The twin-engine KingCobra first flew on 10 September 1971. It looked much like an AH-1J, except for a longer and distinctive "buzzard beak" nose and a ventral fin like that on the original Model 209 demonstrator. However, there were significant changes that were less noticeable:
- The airframe was strengthened and the tailboom was lengthened, making the KingCobra 3 ft 7 in longer than the AH-1G.
- A new rotor was fitted, with forward swept tips and a diameter of 48 ft, compared to 44 ft for the AH-1G. The new rotor blades improved lift and reduced noise.
- A larger 20 millimeter ammunition drum, derived from the General Dynamics F-111, was fitted, which required a deeper fuselage.
- A sensor system for night and bad weather fighting was fitted beneath the extended nose. This Stabilized Multisensor Sight (SMS) was derived from technology developed for the AH-56 Cheyenne, and included a FLIR, a low-light television (LLTV), a laser rangefinder, and a missile guidance system. The SMS could display imagery on either the gunner's sight or the pilot's head-up display (HUD). The pilot had his own LLTV, mounted in the front of the rotor fairing, to allow him to fly while the gunner hunted for targets.

New avionics were incorporated, including a Litton inertial navigation system (INS) that could store 16 different preprogrammed navigation waypoints; a radar altimeter with a ground warning system; and other improved navigation and communications gear.

The primary weapon of the KingCobra was to be the new wire-guided BGM-71 TOW anti-tank missile, which had proven highly effective in combat test firings in Vietnam from Huey gunships. This weapon could be carried in a pack of four missiles, with one pack under each stub wing for a total of eight missiles. On launch, the TOW trailed out wires to communicate command guidance updates. The missile had two infrared flares on its tail to allow the SMS to track it. All the gunner had to do was keep the target in his sight, and the missile fire control system adjusted its flight appropriately. Both the gunner and the pilot had Sperry Univac helmet-mounted sights to allow them to acquire targets for the KingCobra's missiles and gun.

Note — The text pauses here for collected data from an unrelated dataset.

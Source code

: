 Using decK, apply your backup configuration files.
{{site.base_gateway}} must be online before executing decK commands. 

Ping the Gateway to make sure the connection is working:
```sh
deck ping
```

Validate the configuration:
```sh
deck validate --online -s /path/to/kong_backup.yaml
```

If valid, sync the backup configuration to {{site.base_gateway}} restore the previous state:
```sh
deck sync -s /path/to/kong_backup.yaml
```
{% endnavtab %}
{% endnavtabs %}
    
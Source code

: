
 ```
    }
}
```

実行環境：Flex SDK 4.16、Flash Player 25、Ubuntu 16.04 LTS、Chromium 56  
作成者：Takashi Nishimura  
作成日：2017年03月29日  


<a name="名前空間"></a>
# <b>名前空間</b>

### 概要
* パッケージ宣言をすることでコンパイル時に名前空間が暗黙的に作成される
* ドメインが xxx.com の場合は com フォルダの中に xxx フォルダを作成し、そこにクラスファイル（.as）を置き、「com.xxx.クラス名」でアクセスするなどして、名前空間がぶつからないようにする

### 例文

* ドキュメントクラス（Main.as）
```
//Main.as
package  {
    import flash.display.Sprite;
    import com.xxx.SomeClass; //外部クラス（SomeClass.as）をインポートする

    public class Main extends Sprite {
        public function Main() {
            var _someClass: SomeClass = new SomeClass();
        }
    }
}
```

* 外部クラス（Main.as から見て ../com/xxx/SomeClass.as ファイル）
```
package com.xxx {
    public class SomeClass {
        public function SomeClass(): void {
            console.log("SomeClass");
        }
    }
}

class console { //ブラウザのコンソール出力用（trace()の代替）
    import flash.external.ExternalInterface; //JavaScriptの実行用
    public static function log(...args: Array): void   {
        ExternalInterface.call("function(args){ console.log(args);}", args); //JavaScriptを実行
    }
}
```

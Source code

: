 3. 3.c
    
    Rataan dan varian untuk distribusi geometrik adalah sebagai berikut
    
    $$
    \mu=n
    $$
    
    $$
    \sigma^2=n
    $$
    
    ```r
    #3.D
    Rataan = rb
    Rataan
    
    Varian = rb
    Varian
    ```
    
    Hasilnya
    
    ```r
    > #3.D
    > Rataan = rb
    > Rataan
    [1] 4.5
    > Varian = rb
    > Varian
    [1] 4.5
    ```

A long-span "big wing", 13 ft wide, was designed for the KingCobra, but apparently never fitted except as a static mockup. The "big wing" was to provide additional fuel and stores carriage capability at the wingtips.

===Flight testing and evaluation===
The single-engine KingCobra first flew in January 1972. Other than engine fit, it was almost identical to the twin-engine KingCobra. As it turned out, the single-engine prototype was wrecked in an accident in April, and to complete US Army evaluation the twin-engine KingCobra was modified to the single-engine configuration. The evaluation, which pitted the KingCobra against the Lockheed Cheyenne and Sikorsky S-67 in a competitive fly-off, began in the spring of 1972 and was completed in July. In August, the Army rejected all three to everyone's surprise.

===Legacy===
Many of the sensors and subsystems used on the 309 were years ahead of their time. The Cobra family developments after the AH-1G and AH-1J variants were connected to the Bell 309.

Based on the Model 309 and AH-1 Cobra, Bell derived a new prototype attack helicopter, the Model 409/YAH-63, for the Army's Advanced Attack Helicopter (AAH) competition beginning in 1972. Hughes' Model 77/YAH-64 was selected over Bell's Model 409/YAH-63 in 1976.

==Variants==
- Model 249: Experimental version fitted with four rotor blades.
- Model 309 KingCobra: Experimental version powered by one Lycoming T55-L-7C engine.
- Model 309 KingCobra: Experimental version powered by two engines.